Unlike traditional optical-based noncontact vibration measurements, we used Kinect v2 and feed-forward CNN to conduct vibration frequency measurement directly, and the use of additional signal processing or image processing algorithms is not required. Furthermore, the proposed method is fast and easy to deploy in applications as it does not require the explicit extraction of vibration signals and incorporation of denoise processing into the proposed artificial neural network for meta noisy depth signals. Besides, the proposed network is trained entirely using simulation signals, which indicates that the proposed network can be easily scaled for a larger measurement range and higher measurement precision.

This method also has some drawbacks and limitations. Interference from sunlight can occur as the depth sensor of Kinect V2 is based on infrared technology. Therefore, the proposed method is limited to indoor applications. Other inherent drawbacks of the Kinect depth sensor are that the measurement distance range is restricted to 0.4–4.5 m, and the frequency measurement range is limited to within 15 Hz since the sampling rate of the Kinect depth senor is fixed at 30 Hz. Furthermore, the measurement precision of the proposed neural network is controlled by the network configuration and the dataset it trained with, and the proposed network can only detect the resonant or peak frequency, while other frequency components are undetected. The proposed method is also vulnerable to camera shake, lighting condition vibration, and other types of electrical or mechanical noise, just like all traditional optical-based methods.

The proposed method offers a new possibility for future research on optical-based vibration measurement. We can further utilize the feature extraction capability of deep neural network for optical-based vibration signal extraction and processing. A more advanced network architecture specifically designed for vibration measurement could be used in future work. The dataset of the signal generator algorithm can also be improved and can be incorporated and augmented with real sampled depth signals for better generalization.

5. Conclusions

In this paper, we proposed a method for vibration frequency measurement using Kinect V2 and artificial neural network. Experiments were conducted to evaluate the performance of the proposed method, and results show that the proposed method can provide good vibration frequency measurement results compared to those from an industrial vibrometer.

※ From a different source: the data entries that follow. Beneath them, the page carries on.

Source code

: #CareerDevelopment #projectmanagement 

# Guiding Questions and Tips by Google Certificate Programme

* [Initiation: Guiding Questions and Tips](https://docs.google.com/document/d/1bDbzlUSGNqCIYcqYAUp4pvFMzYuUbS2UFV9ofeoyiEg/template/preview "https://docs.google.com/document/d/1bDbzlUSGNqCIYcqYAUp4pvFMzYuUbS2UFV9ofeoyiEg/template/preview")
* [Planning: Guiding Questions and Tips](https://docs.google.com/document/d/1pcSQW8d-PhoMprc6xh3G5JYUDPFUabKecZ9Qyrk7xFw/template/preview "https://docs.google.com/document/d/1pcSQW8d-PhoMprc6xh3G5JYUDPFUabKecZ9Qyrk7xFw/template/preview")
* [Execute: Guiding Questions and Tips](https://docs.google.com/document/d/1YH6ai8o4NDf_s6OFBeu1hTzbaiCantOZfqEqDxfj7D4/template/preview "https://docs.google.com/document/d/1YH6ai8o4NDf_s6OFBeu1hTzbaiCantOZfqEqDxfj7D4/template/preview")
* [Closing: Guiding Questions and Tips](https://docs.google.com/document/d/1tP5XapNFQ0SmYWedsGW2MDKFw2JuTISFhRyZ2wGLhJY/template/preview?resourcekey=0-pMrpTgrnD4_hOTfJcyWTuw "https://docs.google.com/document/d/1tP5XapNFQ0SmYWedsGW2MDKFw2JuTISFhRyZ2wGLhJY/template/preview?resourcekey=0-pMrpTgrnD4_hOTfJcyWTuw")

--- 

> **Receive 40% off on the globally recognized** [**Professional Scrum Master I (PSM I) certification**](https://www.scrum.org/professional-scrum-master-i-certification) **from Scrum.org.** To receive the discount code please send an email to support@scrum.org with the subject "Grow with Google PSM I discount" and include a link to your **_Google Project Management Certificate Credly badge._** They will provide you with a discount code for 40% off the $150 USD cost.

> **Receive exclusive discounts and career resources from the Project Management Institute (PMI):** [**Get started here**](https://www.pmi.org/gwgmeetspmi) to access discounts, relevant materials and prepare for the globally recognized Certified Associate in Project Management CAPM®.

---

This method is limited by the inherent drawbacks of the Kinect depth sensor and the architecture of the proposed network, as it cannot detect all the frequency components of the measurement target. In the future, we will redesign and further improve the network architecture, dataset preparation process, and workflow of the proposed method to address these limitations.

Data Availability

The data used to support the findings of this study are available from the corresponding author upon request.

Conflicts of Interest

The authors declare that they have no conflicts of interest.

Acknowledgments

We thank Professor Zhiwei Chen and Professor Ying Lei from Department of Civil Engineering, Xiamen University, for the support of the experiments. This work was supported by the National Natural Science Foundation of China (11372074).